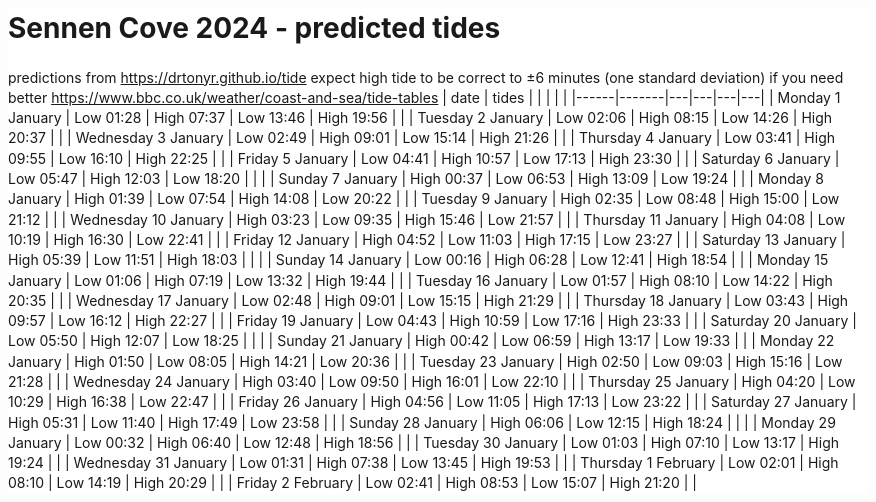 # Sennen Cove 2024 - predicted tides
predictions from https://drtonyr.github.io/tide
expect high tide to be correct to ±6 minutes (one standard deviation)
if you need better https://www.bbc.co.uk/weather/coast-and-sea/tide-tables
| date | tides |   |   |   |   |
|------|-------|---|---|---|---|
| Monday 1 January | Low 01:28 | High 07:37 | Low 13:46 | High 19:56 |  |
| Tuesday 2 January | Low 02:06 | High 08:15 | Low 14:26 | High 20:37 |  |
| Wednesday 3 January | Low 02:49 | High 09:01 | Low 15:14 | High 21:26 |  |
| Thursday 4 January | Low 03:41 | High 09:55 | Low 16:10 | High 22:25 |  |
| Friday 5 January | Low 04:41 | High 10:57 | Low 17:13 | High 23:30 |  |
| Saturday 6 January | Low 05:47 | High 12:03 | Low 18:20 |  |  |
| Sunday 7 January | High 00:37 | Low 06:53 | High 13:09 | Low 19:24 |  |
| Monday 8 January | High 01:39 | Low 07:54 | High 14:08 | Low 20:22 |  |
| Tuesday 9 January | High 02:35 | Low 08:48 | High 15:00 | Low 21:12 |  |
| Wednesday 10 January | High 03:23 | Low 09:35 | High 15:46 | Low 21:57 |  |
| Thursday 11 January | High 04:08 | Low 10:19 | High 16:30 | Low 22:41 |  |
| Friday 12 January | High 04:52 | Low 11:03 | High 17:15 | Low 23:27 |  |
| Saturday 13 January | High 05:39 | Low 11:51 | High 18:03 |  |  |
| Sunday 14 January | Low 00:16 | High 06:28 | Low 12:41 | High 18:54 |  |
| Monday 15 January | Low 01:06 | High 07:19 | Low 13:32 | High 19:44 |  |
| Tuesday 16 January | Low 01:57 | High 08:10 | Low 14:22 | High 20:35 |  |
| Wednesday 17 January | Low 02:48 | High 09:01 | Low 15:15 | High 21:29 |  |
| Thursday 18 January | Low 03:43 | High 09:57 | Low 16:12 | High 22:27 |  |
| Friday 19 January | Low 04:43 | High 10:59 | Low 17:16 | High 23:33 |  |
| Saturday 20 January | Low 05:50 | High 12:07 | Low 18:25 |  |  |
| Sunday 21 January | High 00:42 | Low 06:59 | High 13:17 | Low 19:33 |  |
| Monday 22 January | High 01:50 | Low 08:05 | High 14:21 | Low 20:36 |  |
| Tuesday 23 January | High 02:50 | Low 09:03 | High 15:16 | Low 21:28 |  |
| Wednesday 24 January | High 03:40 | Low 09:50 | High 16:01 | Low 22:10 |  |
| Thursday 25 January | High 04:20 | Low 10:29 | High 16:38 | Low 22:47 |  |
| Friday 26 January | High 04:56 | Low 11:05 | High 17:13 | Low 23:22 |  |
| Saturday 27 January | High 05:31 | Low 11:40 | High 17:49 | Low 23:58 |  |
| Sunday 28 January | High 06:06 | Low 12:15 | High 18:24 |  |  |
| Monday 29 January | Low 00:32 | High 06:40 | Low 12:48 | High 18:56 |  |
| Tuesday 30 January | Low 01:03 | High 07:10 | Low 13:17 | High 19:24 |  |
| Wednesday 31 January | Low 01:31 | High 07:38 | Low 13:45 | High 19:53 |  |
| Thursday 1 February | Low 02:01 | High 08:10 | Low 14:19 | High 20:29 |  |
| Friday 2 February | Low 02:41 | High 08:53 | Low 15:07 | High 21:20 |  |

--

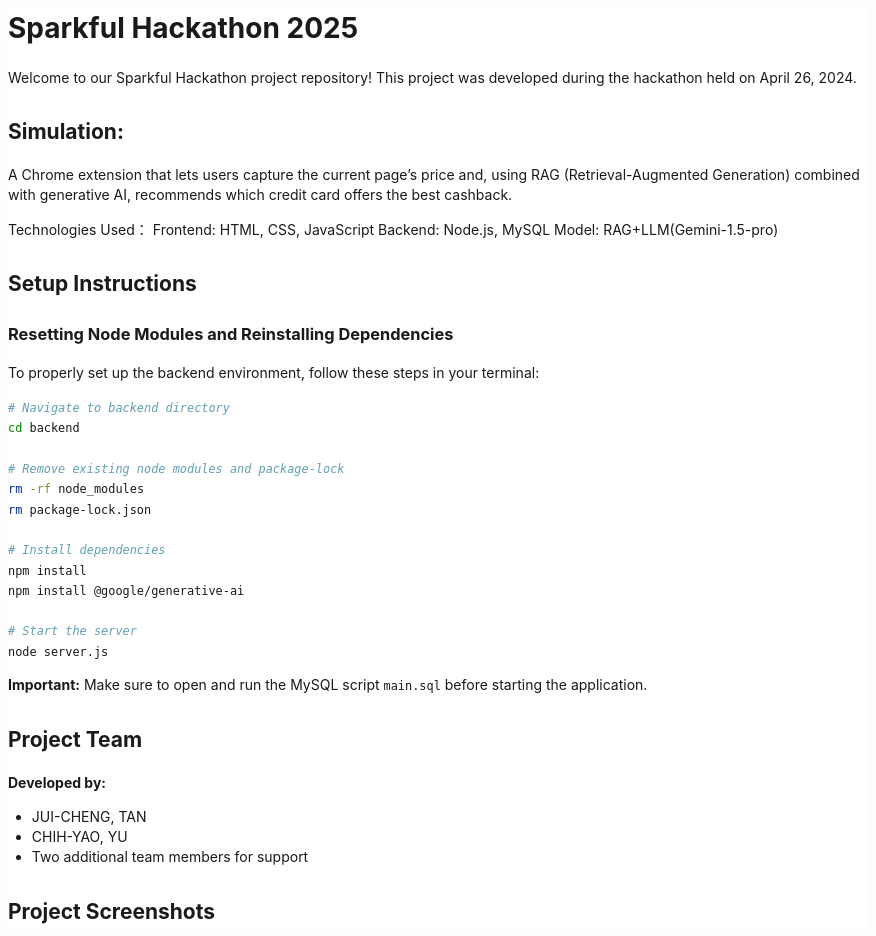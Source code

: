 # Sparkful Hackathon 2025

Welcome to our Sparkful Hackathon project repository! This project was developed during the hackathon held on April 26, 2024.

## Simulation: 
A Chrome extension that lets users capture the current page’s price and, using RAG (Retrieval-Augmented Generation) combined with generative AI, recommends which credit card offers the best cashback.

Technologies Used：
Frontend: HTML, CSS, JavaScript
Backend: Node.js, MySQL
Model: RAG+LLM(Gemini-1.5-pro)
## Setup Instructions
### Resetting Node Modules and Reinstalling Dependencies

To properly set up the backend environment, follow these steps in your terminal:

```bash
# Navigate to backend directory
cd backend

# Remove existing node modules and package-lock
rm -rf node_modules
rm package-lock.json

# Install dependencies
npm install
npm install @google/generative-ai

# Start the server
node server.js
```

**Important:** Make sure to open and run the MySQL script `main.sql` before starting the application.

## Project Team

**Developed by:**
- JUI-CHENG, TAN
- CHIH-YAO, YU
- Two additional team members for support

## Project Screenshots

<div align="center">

__Exercise__
Copy exactly the material above from the line with "# Sennen Cove 2024 - predicted tides" to the line with "Friday 5 January", ends included, and nothing else. Leave out any picture.

__Task answer__
 # Sennen Cove 2024 - predicted tides
predictions from https://drtonyr.github.io/tide
expect high tide to be correct to ±6 minutes (one standard deviation)
if you need better https://www.bbc.co.uk/weather/coast-and-sea/tide-tables
| date | tides |   |   |   |   |
|------|-------|---|---|---|---|
| Monday 1 January | Low 01:28 | High 07:37 | Low 13:46 | High 19:56 |  |
| Tuesday 2 January | Low 02:06 | High 08:15 | Low 14:26 | High 20:37 |  |
| Wednesday 3 January | Low 02:49 | High 09:01 | Low 15:14 | High 21:26 |  |
| Thursday 4 January | Low 03:41 | High 09:55 | Low 16:10 | High 22:25 |  |
| Friday 5 January | Low 04:41 | High 10:57 | Low 17:13 | High 23:30 |  |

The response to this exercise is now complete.